In the entries below, which lines run from the one containing "10. And he stationed" to the one containing "12. And Athaliah"? Copy exactly those lines, ends included, and no others.

INPUT: Begin

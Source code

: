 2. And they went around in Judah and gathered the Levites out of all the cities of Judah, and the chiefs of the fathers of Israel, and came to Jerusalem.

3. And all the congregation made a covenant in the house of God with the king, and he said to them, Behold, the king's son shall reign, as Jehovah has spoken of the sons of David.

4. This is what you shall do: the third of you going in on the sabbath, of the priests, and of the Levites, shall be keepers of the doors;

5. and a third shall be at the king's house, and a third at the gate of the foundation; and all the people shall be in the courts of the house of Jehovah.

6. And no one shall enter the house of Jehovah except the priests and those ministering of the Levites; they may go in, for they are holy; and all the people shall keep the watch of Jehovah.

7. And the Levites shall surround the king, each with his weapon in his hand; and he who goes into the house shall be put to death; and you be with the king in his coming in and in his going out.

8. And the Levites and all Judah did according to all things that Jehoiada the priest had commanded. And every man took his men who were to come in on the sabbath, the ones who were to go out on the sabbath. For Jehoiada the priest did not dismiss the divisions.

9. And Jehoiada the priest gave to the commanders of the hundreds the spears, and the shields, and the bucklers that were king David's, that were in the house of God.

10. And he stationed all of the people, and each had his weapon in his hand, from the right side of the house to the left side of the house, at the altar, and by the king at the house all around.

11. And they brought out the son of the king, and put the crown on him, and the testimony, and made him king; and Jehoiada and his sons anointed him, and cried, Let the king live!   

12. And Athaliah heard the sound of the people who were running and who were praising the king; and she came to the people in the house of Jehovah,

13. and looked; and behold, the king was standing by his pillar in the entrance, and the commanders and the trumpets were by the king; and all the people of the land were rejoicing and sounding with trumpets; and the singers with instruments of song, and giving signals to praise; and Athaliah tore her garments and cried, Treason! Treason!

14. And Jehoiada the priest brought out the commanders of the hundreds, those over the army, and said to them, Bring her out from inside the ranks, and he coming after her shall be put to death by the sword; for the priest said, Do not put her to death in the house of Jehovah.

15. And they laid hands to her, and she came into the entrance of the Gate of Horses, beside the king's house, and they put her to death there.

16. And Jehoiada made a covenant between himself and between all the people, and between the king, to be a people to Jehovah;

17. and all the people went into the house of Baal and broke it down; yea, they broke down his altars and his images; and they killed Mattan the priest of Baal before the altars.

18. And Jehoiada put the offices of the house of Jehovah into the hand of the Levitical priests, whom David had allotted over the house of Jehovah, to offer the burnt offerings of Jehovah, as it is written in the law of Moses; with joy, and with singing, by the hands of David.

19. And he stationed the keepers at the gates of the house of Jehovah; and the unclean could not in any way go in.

INPUT: End

# OUTPUT
10. And he stationed all of the people, and each had his weapon in his hand, from the right side of the house to the left side of the house, at the altar, and by the king at the house all around.

11. And they brought out the son of the king, and put the crown on him, and the testimony, and made him king; and Jehoiada and his sons anointed him, and cried, Let the king live!   

12. And Athaliah heard the sound of the people who were running and who were praising the king; and she came to the people in the house of Jehovah,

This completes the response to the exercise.